Version 13 has been out there for over a month by now and the most important stuff has already been well digested… but luckily (or not) there’s so much non-major stuff in every release! This becomes quite evident when looking at the release notes with its 150 items of change or peeking at the great “Why Upgrade” website or doing direct Git archeology – 2233 changes in total between 12.4 and 13.0!

So in this post I’m highlighting some changes that stood out to me on the 2nd reading of the release notes. Note that I’m intentionally not touching the most prominent features like the new B-tree index format/deduplication, trusted extensions, and parallel VACUUM that have gotten a lot of attention already.

DBA side favourites

Generate backup manifests for base backups and add a tool to verify them

So now when you pull a new basebackup (to build a standby or just to store for a while for PITR purposes) using the pg_basebackup tool, by default unless explicitly overridden by the --no-manifest parameter, a listing file with all fetched items together with their checksums will be stored in the target directory. And a new accompanying tool named pg_verifybackup, when pointed to a base backup, can then use this listing file to verify file contents on the receiver side, removing the need, for example, to start the instance and dump out the contents to “/dev/null”.
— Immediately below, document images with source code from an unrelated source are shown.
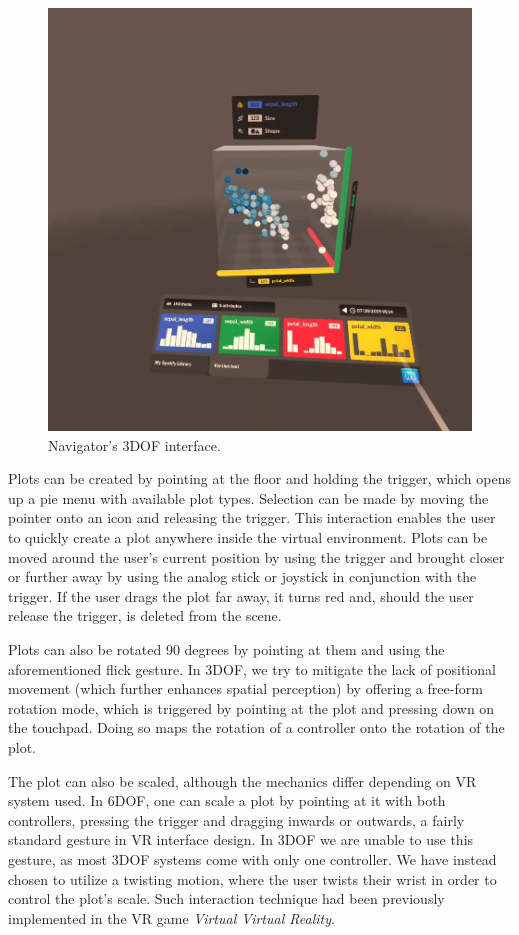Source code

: \documentclass[thesis=M,english,hidelinks]{FITthesisXE}[2012/06/26]
\begin{document}
\begin{figure}[ht]
\centering
\includegraphics[scale=0.2]{cyberplot_3dof}
\caption{Navigator's 3DOF interface.}
\label{fig:cyberplot_3dof}
\end{figure}

Plots can be created by pointing at the floor and holding the trigger, which opens up a pie menu with available plot types. Selection can be made by moving the pointer onto an icon and releasing the trigger. This interaction enables the user to quickly create a plot anywhere inside the virtual environment. Plots can be moved around the user's current position by using the trigger and brought closer or further away by using the analog stick or joystick in conjunction with the trigger. If the user drags the plot far away, it turns red and, should the user release the trigger, is deleted from the scene.

Plots can also be rotated 90 degrees by pointing at them and using the aforementioned flick gesture. In 3DOF, we try to mitigate the lack of positional movement (which further enhances spatial perception) by offering a free-form rotation mode, which is triggered by pointing at the plot and pressing down on the touchpad. Doing so maps the rotation of a controller onto the rotation of the plot.

The plot can also be scaled, although the mechanics differ depending on VR system used. In 6DOF, one can scale a plot by pointing at it with both controllers, pressing the trigger and dragging inwards or outwards, a fairly standard gesture in VR interface design. In 3DOF we are unable to use this gesture, as most 3DOF systems come with only one controller. We have instead chosen to utilize a twisting motion, where the user twists their wrist in order to control the plot's scale. Such interaction technique had been previously implemented in the VR game \emph{Virtual Virtual Reality}.\autocite{vvr}
\end{document}
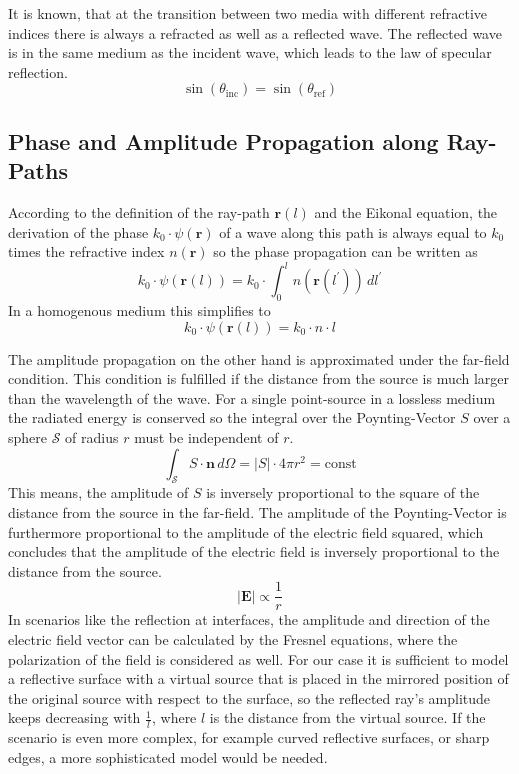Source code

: It is known, that at the transition between two media with different refractive indices there is always a refracted as well as a reflected wave.
The reflected wave is in the same medium as the incident wave, which leads to the law of specular reflection.
\begin{equation}
    \sin(\theta_{\text{inc}}) = \sin(\theta_{\text{ref}})
\end{equation}


\subsection{Phase and Amplitude Propagation along Ray-Paths}
According to the definition of the ray-path \(\bm{r}(l)\) and the Eikonal equation, the derivation of the phase \(k_0 \cdot \psi(\bm{r})\) of a wave along this path is always equal to \(k_0\) times the refractive index \(n(\bm{r})\) so the phase propagation can be written as
\begin{equation}
    k_0 \cdot \psi(\bm{r}(l)) = k_0 \cdot \int_{0}^{l} n(\bm{r}(l^{\prime})) \, dl^{\prime}
\end{equation}
In a homogenous medium this simplifies to
\begin{equation}
    k_0 \cdot \psi(\bm{r}(l)) = k_0 \cdot n \cdot l
\end{equation}

The amplitude propagation on the other hand is approximated under the far-field condition.
This condition is fulfilled if the distance from the source is much larger than the wavelength of the wave.
For a single point-source in a lossless medium the radiated energy is conserved so the integral over the Poynting-Vector \(S\) over a sphere \(\mathcal{S} \) of radius \(r\) must be independent of \(r\).
\begin{equation}
    \int_\mathcal{S}  S \cdot \bm{n} \, d\Omega = |S| \cdot 4\pi r^2 = \text{const}
\end{equation}
This means, the amplitude of \(S\) is inversely proportional to the square of the distance from the source in the far-field.
The amplitude of the Poynting-Vector is furthermore proportional to the amplitude of the electric field squared, which concludes that the amplitude of the electric field is inversely proportional to the distance from the source.
\begin{equation}
    |\bm{E}| \propto \frac{1}{r}
\end{equation}
In scenarios like the reflection at interfaces, the amplitude and direction of the electric field vector can be calculated by the Fresnel equations, where the polarization of the field is considered as well.
For our case it is sufficient to model a reflective surface with a virtual source that is placed in the mirrored position of the original source with respect to the surface, so the reflected ray's amplitude keeps decreasing with \(\frac{1}{l}\), where \(l\) is the distance from the virtual source.
If the scenario is even more complex, for example curved reflective surfaces, or sharp edges, a more sophisticated model would be needed.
From the details side – one can also tune the behavior a bit (various checksum algorithms, etc), but in practice, the most useful flags seem to be the --no-parse-wal and --wal-directory parameters. The first will skip checking the WAL at all which is useful if we pull snapshots for PITR purposes and don’t include WAL at all in our base backups (a standard thing to do in such case) and the WAL-s are actually pushed onto some S3/cloud sink and not just onto some NFS mount. For the latter case, there’s the second parameter – --wal-directory.

All in all my favorite non-performance feature with this v13 release, helping to avoid some potential disasters over the years to come.

Allow pg_rewind to use the target cluster’s restore_command to retrieve needed WAL

The feature is enabled using the -c/--restore-target-wal option and it basically executes the target instance’s (the $DATADIR being synced) restore_command to fetch the recent WALs needed to detect and wipe any “lone changes” to the instance. A great feature that makes pg_rewind a lot more usable – as previously you had to be typically pretty fast to arrive at the party as checkpoints recycle/throw away WALs pretty fast with default settings, meaning it was something more for HA automation tools like Patroni for example. Well, one could copy stuff manually, but…

And by the way, don’t forget though that you need to prepare for rewinding before you get into trouble in the first place – by enabling data checksums at init time (or now also possible later with pg_checksums, in offline mode though) or setting the wal_log_hints parameter.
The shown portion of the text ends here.